- WORK INSTRUCTION
Exactly as written, output each of the entries below.
------ DATA SHOWN ------
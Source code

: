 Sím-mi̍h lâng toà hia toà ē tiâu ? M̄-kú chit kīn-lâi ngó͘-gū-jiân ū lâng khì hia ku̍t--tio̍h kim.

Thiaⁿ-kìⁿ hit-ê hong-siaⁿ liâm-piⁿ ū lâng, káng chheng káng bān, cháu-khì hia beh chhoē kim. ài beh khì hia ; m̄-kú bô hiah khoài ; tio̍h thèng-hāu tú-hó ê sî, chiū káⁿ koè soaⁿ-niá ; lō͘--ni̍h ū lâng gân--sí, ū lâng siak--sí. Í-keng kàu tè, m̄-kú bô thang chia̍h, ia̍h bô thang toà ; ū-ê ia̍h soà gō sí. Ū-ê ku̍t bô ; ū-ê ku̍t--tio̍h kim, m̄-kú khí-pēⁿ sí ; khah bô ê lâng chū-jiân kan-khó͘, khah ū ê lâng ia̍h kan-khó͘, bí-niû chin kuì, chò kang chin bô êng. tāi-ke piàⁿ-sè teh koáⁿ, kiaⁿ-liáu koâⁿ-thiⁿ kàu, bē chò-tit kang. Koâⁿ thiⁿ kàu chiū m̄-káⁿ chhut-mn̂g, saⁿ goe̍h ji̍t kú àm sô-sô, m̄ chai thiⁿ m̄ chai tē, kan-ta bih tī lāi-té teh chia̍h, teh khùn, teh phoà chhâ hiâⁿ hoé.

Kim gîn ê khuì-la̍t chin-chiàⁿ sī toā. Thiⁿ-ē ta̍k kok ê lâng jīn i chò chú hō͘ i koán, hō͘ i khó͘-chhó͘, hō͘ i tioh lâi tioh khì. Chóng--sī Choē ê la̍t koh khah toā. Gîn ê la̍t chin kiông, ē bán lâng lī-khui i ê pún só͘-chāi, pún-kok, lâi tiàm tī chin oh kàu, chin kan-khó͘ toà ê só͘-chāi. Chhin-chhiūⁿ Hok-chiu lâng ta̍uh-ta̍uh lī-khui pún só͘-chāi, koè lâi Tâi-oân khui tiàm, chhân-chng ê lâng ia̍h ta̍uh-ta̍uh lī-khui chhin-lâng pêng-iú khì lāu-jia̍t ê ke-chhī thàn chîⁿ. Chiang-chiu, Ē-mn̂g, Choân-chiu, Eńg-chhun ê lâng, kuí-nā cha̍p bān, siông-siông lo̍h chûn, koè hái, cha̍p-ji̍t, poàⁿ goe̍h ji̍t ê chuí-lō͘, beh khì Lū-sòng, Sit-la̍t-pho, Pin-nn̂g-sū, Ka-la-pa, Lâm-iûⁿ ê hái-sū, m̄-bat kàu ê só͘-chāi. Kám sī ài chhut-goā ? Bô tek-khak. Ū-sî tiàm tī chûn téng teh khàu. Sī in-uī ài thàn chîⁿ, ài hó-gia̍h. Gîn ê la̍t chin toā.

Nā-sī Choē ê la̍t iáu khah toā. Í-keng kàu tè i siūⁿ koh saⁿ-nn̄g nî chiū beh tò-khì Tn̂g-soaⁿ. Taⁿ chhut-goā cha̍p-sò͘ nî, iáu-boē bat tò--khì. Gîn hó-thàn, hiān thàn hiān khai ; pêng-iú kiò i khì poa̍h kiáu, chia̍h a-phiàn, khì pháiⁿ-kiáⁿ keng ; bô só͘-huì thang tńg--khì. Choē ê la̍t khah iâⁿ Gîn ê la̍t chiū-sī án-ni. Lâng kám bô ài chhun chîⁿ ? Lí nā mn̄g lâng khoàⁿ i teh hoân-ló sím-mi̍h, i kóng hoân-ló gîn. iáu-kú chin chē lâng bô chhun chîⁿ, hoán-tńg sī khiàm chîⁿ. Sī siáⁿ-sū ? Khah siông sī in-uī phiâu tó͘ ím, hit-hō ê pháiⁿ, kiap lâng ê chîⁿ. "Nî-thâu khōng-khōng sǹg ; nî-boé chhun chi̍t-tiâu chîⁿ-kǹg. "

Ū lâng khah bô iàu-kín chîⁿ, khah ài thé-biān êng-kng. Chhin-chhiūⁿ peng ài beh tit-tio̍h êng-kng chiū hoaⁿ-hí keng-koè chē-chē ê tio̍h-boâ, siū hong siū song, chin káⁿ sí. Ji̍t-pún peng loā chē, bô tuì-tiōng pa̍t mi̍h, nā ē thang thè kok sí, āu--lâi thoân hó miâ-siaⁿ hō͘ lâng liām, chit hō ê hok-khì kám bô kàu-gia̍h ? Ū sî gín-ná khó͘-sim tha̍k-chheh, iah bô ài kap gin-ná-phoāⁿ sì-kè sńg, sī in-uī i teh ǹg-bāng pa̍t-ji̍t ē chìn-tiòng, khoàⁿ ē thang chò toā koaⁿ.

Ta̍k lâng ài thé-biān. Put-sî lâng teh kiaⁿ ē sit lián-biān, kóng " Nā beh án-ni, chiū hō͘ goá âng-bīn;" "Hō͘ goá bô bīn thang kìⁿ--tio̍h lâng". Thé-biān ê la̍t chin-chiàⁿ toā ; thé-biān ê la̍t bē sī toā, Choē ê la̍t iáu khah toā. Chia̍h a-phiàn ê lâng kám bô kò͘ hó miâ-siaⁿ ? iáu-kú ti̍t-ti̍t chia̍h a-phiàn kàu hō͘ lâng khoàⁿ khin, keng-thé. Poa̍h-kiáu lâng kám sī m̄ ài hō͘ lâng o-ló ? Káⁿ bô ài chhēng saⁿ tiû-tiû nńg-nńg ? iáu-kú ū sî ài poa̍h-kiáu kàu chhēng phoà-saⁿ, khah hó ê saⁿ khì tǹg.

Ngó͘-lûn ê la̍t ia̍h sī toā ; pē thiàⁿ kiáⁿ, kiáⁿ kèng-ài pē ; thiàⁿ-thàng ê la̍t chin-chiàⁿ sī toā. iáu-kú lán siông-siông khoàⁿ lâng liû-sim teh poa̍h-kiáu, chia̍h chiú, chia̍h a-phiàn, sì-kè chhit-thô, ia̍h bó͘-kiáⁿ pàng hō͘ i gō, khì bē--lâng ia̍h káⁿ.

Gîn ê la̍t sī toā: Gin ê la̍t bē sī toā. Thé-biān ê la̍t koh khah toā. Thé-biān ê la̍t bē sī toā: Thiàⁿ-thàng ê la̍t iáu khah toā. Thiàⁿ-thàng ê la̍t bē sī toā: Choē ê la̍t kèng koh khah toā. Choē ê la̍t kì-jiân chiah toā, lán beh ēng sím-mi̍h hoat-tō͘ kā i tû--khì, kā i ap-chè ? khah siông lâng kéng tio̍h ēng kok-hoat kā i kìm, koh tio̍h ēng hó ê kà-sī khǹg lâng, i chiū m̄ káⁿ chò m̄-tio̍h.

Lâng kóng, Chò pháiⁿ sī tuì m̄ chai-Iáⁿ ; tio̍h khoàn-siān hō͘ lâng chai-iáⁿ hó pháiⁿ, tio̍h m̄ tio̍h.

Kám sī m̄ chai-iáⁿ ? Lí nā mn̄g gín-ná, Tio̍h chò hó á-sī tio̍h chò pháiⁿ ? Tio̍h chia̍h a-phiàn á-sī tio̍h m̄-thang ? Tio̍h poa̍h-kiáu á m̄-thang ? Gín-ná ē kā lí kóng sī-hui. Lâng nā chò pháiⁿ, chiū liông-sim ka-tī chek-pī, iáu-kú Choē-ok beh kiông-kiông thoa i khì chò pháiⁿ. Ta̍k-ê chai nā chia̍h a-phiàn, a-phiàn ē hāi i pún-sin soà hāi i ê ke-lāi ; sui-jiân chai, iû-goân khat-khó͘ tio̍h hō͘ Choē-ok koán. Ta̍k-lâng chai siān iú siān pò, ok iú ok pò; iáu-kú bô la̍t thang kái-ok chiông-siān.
------
- RESPONSE AREA
Source code

: Sím-mi̍h lâng toà hia toà ē tiâu ? M̄-kú chit kīn-lâi ngó͘-gū-jiân ū lâng khì hia ku̍t--tio̍h kim.

Thiaⁿ-kìⁿ hit-ê hong-siaⁿ liâm-piⁿ ū lâng, káng chheng káng bān, cháu-khì hia beh chhoē kim. ài beh khì hia ; m̄-kú bô hiah khoài ; tio̍h thèng-hāu tú-hó ê sî, chiū káⁿ koè soaⁿ-niá ; lō͘--ni̍h ū lâng gân--sí, ū lâng siak--sí. Í-keng kàu tè, m̄-kú bô thang chia̍h, ia̍h bô thang toà ; ū-ê ia̍h soà gō sí. Ū-ê ku̍t bô ; ū-ê ku̍t--tio̍h kim, m̄-kú khí-pēⁿ sí ; khah bô ê lâng chū-jiân kan-khó͘, khah ū ê lâng ia̍h kan-khó͘, bí-niû chin kuì, chò kang chin bô êng. tāi-ke piàⁿ-sè teh koáⁿ, kiaⁿ-liáu koâⁿ-thiⁿ kàu, bē chò-tit kang. Koâⁿ thiⁿ kàu chiū m̄-káⁿ chhut-mn̂g, saⁿ goe̍h ji̍t kú àm sô-sô, m̄ chai thiⁿ m̄ chai tē, kan-ta bih tī lāi-té teh chia̍h, teh khùn, teh phoà chhâ hiâⁿ hoé.

Kim gîn ê khuì-la̍t chin-chiàⁿ sī toā. Thiⁿ-ē ta̍k kok ê lâng jīn i chò chú hō͘ i koán, hō͘ i khó͘-chhó͘, hō͘ i tioh lâi tioh khì. Chóng--sī Choē ê la̍t koh khah toā. Gîn ê la̍t chin kiông, ē bán lâng lī-khui i ê pún só͘-chāi, pún-kok, lâi tiàm tī chin oh kàu, chin kan-khó͘ toà ê só͘-chāi. Chhin-chhiūⁿ Hok-chiu lâng ta̍uh-ta̍uh lī-khui pún só͘-chāi, koè lâi Tâi-oân khui tiàm, chhân-chng ê lâng ia̍h ta̍uh-ta̍uh lī-khui chhin-lâng pêng-iú khì lāu-jia̍t ê ke-chhī thàn chîⁿ. Chiang-chiu, Ē-mn̂g, Choân-chiu, Eńg-chhun ê lâng, kuí-nā cha̍p bān, siông-siông lo̍h chûn, koè hái, cha̍p-ji̍t, poàⁿ goe̍h ji̍t ê chuí-lō͘, beh khì Lū-sòng, Sit-la̍t-pho, Pin-nn̂g-sū, Ka-la-pa, Lâm-iûⁿ ê hái-sū, m̄-bat kàu ê só͘-chāi. Kám sī ài chhut-goā ? Bô tek-khak. Ū-sî tiàm tī chûn téng teh khàu. Sī in-uī ài thàn chîⁿ, ài hó-gia̍h. Gîn ê la̍t chin toā.

Nā-sī Choē ê la̍t iáu khah toā. Í-keng kàu tè i siūⁿ koh saⁿ-nn̄g nî chiū beh tò-khì Tn̂g-soaⁿ. Taⁿ chhut-goā cha̍p-sò͘ nî, iáu-boē bat tò--khì. Gîn hó-thàn, hiān thàn hiān khai ; pêng-iú kiò i khì poa̍h kiáu, chia̍h a-phiàn, khì pháiⁿ-kiáⁿ keng ; bô só͘-huì thang tńg--khì. Choē ê la̍t khah iâⁿ Gîn ê la̍t chiū-sī án-ni. Lâng kám bô ài chhun chîⁿ ? Lí nā mn̄g lâng khoàⁿ i teh hoân-ló sím-mi̍h, i kóng hoân-ló gîn. iáu-kú chin chē lâng bô chhun chîⁿ, hoán-tńg sī khiàm chîⁿ. Sī siáⁿ-sū ? Khah siông sī in-uī phiâu tó͘ ím, hit-hō ê pháiⁿ, kiap lâng ê chîⁿ. "Nî-thâu khōng-khōng sǹg ; nî-boé chhun chi̍t-tiâu chîⁿ-kǹg. "

Ū lâng khah bô iàu-kín chîⁿ, khah ài thé-biān êng-kng. Chhin-chhiūⁿ peng ài beh tit-tio̍h êng-kng chiū hoaⁿ-hí keng-koè chē-chē ê tio̍h-boâ, siū hong siū song, chin káⁿ sí. Ji̍t-pún peng loā chē, bô tuì-tiōng pa̍t mi̍h, nā ē thang thè kok sí, āu--lâi thoân hó miâ-siaⁿ hō͘ lâng liām, chit hō ê hok-khì kám bô kàu-gia̍h ? Ū sî gín-ná khó͘-sim tha̍k-chheh, iah bô ài kap gin-ná-phoāⁿ sì-kè sńg, sī in-uī i teh ǹg-bāng pa̍t-ji̍t ē chìn-tiòng, khoàⁿ ē thang chò toā koaⁿ.

Ta̍k lâng ài thé-biān. Put-sî lâng teh kiaⁿ ē sit lián-biān, kóng " Nā beh án-ni, chiū hō͘ goá âng-bīn;" "Hō͘ goá bô bīn thang kìⁿ--tio̍h lâng". Thé-biān ê la̍t chin-chiàⁿ toā ; thé-biān ê la̍t bē sī toā, Choē ê la̍t iáu khah toā. Chia̍h a-phiàn ê lâng kám bô kò͘ hó miâ-siaⁿ ? iáu-kú ti̍t-ti̍t chia̍h a-phiàn kàu hō͘ lâng khoàⁿ khin, keng-thé. Poa̍h-kiáu lâng kám sī m̄ ài hō͘ lâng o-ló ? Káⁿ bô ài chhēng saⁿ tiû-tiû nńg-nńg ? iáu-kú ū sî ài poa̍h-kiáu kàu chhēng phoà-saⁿ, khah hó ê saⁿ khì tǹg.

Ngó͘-lûn ê la̍t ia̍h sī toā ; pē thiàⁿ kiáⁿ, kiáⁿ kèng-ài pē ; thiàⁿ-thàng ê la̍t chin-chiàⁿ sī toā. iáu-kú lán siông-siông khoàⁿ lâng liû-sim teh poa̍h-kiáu, chia̍h chiú, chia̍h a-phiàn, sì-kè chhit-thô, ia̍h bó͘-kiáⁿ pàng hō͘ i gō, khì bē--lâng ia̍h káⁿ.

Gîn ê la̍t sī toā: Gin ê la̍t bē sī toā. Thé-biān ê la̍t koh khah toā. Thé-biān ê la̍t bē sī toā: Thiàⁿ-thàng ê la̍t iáu khah toā. Thiàⁿ-thàng ê la̍t bē sī toā: Choē ê la̍t kèng koh khah toā. Choē ê la̍t kì-jiân chiah toā, lán beh ēng sím-mi̍h hoat-tō͘ kā i tû--khì, kā i ap-chè ? khah siông lâng kéng tio̍h ēng kok-hoat kā i kìm, koh tio̍h ēng hó ê kà-sī khǹg lâng, i chiū m̄ káⁿ chò m̄-tio̍h.

Lâng kóng, Chò pháiⁿ sī tuì m̄ chai-Iáⁿ ; tio̍h khoàn-siān hō͘ lâng chai-iáⁿ hó pháiⁿ, tio̍h m̄ tio̍h.

Kám sī m̄ chai-iáⁿ ? Lí nā mn̄g gín-ná, Tio̍h chò hó á-sī tio̍h chò pháiⁿ ? Tio̍h chia̍h a-phiàn á-sī tio̍h m̄-thang ? Tio̍h poa̍h-kiáu á m̄-thang ? Gín-ná ē kā lí kóng sī-hui. Lâng nā chò pháiⁿ, chiū liông-sim ka-tī chek-pī, iáu-kú Choē-ok beh kiông-kiông thoa i khì chò pháiⁿ. Ta̍k-ê chai nā chia̍h a-phiàn, a-phiàn ē hāi i pún-sin soà hāi i ê ke-lāi ; sui-jiân chai, iû-goân khat-khó͘ tio̍h hō͘ Choē-ok koán. Ta̍k-lâng chai siān iú siān pò, ok iú ok pò; iáu-kú bô la̍t thang kái-ok chiông-siān.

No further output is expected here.